U.S. retail sales fell at a record pace in March, with many retail categories seeing jaw-dropping declines. And economists are scrambling to find the right words to illustrate the rapid deterioration of the U.S. economy, as the world attempts to deal with the deadly coronavirus pandemic.
“The economy is literally in free fall with consumers unable to get out to the shops and malls in March, and about the only retailers smiling are grocery stores with consumers stockpiling food for the coming economic apocalypse,” MUFG Chief Financial Economist Chris Rupkey said in an email Wednesday. “This report today breaks all modern-day records for the consumer who has dealt the economy a body blow from which it will be difficult to recover.”
JPMorgan economist Michael Feroli writing in a note Wednesday, “all the toilet paper in the world can’t clean up this [retail sales] report.”
Headline retail sales plunged a record 8.7% during March, which was worse than the 8% decline expected by economists. Core retail sales, excluding the volatile auto and gas components, fell 3.1%, better than the 5.2% estimated decline. Retail sales dipped 0.4% and core retail sales sank 0.2% in February.

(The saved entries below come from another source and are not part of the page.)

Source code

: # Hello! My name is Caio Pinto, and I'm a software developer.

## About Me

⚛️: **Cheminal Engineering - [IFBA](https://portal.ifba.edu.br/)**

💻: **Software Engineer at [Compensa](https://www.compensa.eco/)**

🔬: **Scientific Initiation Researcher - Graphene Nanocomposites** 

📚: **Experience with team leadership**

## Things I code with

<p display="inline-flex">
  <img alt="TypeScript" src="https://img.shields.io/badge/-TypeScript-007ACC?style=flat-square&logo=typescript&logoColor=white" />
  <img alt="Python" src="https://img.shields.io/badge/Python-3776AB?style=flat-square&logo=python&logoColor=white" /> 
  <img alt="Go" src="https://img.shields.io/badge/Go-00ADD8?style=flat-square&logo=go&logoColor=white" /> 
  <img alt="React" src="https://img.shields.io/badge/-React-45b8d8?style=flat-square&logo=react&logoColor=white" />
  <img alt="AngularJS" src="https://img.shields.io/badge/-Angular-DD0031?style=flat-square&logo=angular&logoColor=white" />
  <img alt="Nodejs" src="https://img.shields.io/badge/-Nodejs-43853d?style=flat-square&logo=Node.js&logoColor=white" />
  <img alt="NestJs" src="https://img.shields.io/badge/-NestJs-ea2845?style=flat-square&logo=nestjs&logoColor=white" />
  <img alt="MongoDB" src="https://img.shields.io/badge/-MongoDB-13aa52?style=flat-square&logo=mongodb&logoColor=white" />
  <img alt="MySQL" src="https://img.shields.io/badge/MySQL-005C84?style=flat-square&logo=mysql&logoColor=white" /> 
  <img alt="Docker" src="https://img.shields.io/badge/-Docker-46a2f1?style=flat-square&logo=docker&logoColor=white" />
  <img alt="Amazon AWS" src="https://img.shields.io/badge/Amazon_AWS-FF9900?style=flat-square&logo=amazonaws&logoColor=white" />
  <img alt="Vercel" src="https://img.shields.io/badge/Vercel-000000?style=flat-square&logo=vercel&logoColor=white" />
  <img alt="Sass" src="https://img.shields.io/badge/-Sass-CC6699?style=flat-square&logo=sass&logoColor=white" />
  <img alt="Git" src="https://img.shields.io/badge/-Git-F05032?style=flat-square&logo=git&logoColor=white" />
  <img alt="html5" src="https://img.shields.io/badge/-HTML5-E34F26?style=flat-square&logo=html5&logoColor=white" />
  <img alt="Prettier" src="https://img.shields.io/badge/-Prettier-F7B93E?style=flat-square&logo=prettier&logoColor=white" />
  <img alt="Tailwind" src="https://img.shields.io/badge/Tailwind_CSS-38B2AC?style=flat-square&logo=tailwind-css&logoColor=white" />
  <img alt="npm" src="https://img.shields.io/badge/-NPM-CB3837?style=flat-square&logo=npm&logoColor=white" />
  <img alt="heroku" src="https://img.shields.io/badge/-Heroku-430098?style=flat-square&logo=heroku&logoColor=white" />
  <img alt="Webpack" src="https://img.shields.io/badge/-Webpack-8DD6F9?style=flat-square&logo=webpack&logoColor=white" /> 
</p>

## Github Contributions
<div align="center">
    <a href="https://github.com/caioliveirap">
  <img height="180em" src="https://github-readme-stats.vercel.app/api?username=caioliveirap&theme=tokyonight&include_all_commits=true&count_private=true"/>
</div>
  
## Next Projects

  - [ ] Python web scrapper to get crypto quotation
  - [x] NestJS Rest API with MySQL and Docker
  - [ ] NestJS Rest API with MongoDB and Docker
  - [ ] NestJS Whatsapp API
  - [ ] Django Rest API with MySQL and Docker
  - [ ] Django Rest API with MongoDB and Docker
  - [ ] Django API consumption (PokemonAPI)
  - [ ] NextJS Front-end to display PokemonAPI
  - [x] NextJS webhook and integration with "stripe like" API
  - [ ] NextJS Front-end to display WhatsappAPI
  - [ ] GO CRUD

With most consumers quarantined in their homes, spending has nearly come to a standstill aside from essential purchases such as toilet paper and groceries. Personal consumption represents 70% of gross domestic product (GDP), and while March’s figures were bleak, there’s more pain ahead according to economists.
“The economy has lost its most reliable engine for growth: the consumer,” Rupkey said. “A 30% GDP decline this quarter is nearly certain now as the consumer has pulled the rug out from under the economy.”
Meanwhile, Feroli estimates a 10% annualized GDP decline in the first-quarter. “If realized, this would be the worst quarter ever in data going back to 1947. We continue to expect a much worse outturn of -40.0% in Q2,” he noted.
Capital Economics economist Michael Pearce also predicts a massive plunge in GDP growth during the second quarter. “Clearly there is huge uncertainty as to how deep the downturn proves and how long restrictions remain in place, but for now we remain comfortable with our forecast for GDP growth of -40% annualized in the second quarter,” he wrote in a note Wednesday.
March retail sales wasn’t the only economic release Wednesday that broke records. U.S. manufacturing and industrial production fell 6.3% in March, its biggest decline since February 1946, due to supply constraints in Asia and weaker demand amid the COVID-19 outbreak.
In addition, the New York Fed manufacturing index plummeted a record 56.7 points to -78.2 in April. A reading below zero indicates contractionary territory. Homebuilder sentiment also fell by the most on record in April. The National Association of Home Builders monthly Housing Market Index dropped to 30 in April from 72 in March, to its lowest level since June 2012.
The devastating impact of the coronavirus is far and wide and has hit every aspect of the economy. Nevertheless, all of the recent economic reports fall in line with what weekly jobless claims have indicated in the past several weeks. In just three weeks, over 16.5 million Americans filed for unemployment benefits, and Thursday’s report is expected to show another 5.462 million jobless claims for the week ended April 11.